Beide Parteien haben in der zurückliegenden Dekade keine Möglichkeit ausgelassen, in lokalen und bundesweiten Wahlkämpfen die „Ausländer- und Asylantenfrage“ zum zentralen Thema hochzupuschen. Die Folge: In breiten Teilen der Bevölkerung hat sich der Kurzschluß „Gesellschaftsprobleme sind Ausländerprobleme“ zur unhinterfragten Wahrheit verdichtet.

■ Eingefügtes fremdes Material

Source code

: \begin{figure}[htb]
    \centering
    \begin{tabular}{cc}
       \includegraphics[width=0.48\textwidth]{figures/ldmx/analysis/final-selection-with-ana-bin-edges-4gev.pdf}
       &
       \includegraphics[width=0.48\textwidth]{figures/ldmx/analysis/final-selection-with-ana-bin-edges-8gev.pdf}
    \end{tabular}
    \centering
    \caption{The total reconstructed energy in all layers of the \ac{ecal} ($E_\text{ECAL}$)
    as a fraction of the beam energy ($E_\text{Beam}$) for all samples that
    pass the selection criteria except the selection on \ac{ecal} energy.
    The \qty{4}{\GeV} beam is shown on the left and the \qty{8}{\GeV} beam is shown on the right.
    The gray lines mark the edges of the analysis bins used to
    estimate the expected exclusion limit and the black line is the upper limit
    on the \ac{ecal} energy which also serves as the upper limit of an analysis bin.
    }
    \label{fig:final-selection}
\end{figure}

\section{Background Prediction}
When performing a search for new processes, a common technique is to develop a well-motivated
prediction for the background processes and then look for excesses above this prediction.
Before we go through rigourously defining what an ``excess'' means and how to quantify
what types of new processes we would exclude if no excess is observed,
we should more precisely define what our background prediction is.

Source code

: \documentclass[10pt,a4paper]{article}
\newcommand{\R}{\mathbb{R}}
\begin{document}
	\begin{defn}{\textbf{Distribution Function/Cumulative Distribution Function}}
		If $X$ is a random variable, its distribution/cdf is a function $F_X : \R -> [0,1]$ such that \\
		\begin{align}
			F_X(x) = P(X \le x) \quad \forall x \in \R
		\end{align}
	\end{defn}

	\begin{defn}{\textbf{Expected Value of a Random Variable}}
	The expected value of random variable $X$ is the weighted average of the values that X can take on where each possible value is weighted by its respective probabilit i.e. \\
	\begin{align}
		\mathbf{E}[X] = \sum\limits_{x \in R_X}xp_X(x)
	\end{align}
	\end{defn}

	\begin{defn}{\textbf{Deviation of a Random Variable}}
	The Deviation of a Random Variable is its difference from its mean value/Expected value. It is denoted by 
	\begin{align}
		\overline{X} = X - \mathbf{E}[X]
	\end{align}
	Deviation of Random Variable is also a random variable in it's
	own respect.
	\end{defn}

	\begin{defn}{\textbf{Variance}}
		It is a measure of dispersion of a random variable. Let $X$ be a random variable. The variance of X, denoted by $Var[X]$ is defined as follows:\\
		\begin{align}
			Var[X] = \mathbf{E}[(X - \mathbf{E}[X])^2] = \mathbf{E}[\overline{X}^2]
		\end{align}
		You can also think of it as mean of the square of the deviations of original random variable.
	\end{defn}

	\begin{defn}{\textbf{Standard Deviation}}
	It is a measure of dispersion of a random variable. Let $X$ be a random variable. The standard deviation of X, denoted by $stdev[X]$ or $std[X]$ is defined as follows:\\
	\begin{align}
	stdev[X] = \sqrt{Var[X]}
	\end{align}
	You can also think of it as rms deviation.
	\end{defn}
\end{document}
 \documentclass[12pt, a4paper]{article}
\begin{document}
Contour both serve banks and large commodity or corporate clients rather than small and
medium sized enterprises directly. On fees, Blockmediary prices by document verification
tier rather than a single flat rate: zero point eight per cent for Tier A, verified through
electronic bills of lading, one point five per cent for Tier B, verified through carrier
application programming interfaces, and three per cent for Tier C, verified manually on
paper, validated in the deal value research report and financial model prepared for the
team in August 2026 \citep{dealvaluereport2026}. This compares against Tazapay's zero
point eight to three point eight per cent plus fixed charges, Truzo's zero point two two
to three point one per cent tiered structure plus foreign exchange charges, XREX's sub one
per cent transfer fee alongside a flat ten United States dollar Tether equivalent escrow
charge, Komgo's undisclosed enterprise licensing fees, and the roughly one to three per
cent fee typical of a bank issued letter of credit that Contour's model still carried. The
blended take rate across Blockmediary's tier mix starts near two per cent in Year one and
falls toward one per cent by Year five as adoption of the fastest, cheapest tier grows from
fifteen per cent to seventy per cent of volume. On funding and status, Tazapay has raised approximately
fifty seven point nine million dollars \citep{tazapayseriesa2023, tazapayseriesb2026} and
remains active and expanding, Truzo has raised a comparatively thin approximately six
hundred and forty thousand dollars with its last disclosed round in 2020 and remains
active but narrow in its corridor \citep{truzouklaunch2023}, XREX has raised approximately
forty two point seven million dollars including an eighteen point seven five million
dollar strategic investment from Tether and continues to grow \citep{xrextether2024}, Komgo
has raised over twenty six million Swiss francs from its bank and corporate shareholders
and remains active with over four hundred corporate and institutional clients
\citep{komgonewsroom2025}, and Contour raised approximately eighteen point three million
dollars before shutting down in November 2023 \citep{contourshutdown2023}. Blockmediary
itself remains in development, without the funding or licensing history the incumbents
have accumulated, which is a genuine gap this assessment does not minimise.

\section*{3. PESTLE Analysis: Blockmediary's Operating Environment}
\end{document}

Bis zum Sommer 1992 erwies sich politisches Krisenmanagement mit Hilfe von rassistischen Sündenbockkonstruktionen als funktional. Nachdem sich aber die hilfreichen Flaschengeister verselbständigt haben und die internationale Öffentlichkeit nicht mehr diskret darüber hinwegsieht, geraten Rassismus und Fremdenfeindlichkeit außer Kontrolle und werden selbst für stramm rechte Demokraten dysfunktional.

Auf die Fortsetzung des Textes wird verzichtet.